SNMP settings must first be configured on the DataPower appliance. This configuration is accessible from the default domain and accessed from the left navigation menu of the DataPower Web GUI by first selecting the Administration menu and then selecting SNMP Settings under the Access heading.

This configuration consists of multiple tabs. The main tab must have the Admin State set to Enabled. Typically, the Local IP Address is set to a Host Alias defined in the default domain that maps to the Management Interface IP, which restricts SNMP polling requests to this IP and not any of the client traffic interfaces (eth0, eth1, or eth2). Figure 2 shows SNMP settings enabled on the default Local Port of 161. Outbound polling responses and traps will be sent out using any appliance interface that has the correct routing. To restrict this outbound traffic to the same IP, add a static route to the appliance's mgt0 configuration.

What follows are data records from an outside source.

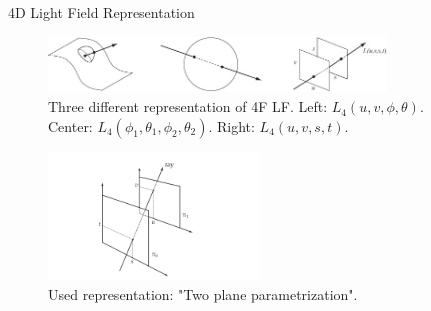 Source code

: \begin{frame}{4D Light Field Representation}
\begin{figure}[h!]
\includegraphics[width=0.8\textwidth]{../../Diagrams/Light-field-parametrizations.jpg}
\caption{Three different representation of 4F LF\@. Left: $L_4(u,v,\phi,\theta)$. Center: $L_4(\phi_1,\theta_1,\phi_2,\theta_2)$. Right: $L_4(u,v,s,t)$.}
\end{figure}
\pause
\begin{figure}[h!]
\centering
\includegraphics[width=0.5\textwidth]{../../Diagrams/two-planes_param.jpg}
\caption{Used representation: "Two plane parametrization".}
\label{fig:C2S0F3}
\end{figure}
\end{frame}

Figure 2. Enabling SNMP settings
Enabling SNMP settings

The DataPower MIBs can be downloaded from the appliance to be used by any SNMP management tool. The MIBs enable these tools to translate named objects such as dpStatusMemoryStatusUsage to an OID used to request the metric. All appliance status OIDs are in the drStatusMIB.txt MIB file. Figure 3 shows the Enterprise MIBs tab of the SNMP Settings screen, and the method for downloading the MIBs:

Figure 3. SNMP MIB download tab
SNMP MIB download tab

The Trap Event Subscription tab contains a list of event codes that can be sent to the management software as an alert. Examples are the codes for "Internal cooling fan has stopped" or "Power supply failure." Figure 4 below shows some of the default preloaded subscriptions. To add additional events, click Select Code. If a specific code is not shown in the list, you can add it manually. For example, adding code 0x806000e2 adds certificate monitor events to indicate when a certificate is nearing expiration. You can get these event codes from their associated log records in the default log. You can also get the event code in the Message Reference document for your firmware release.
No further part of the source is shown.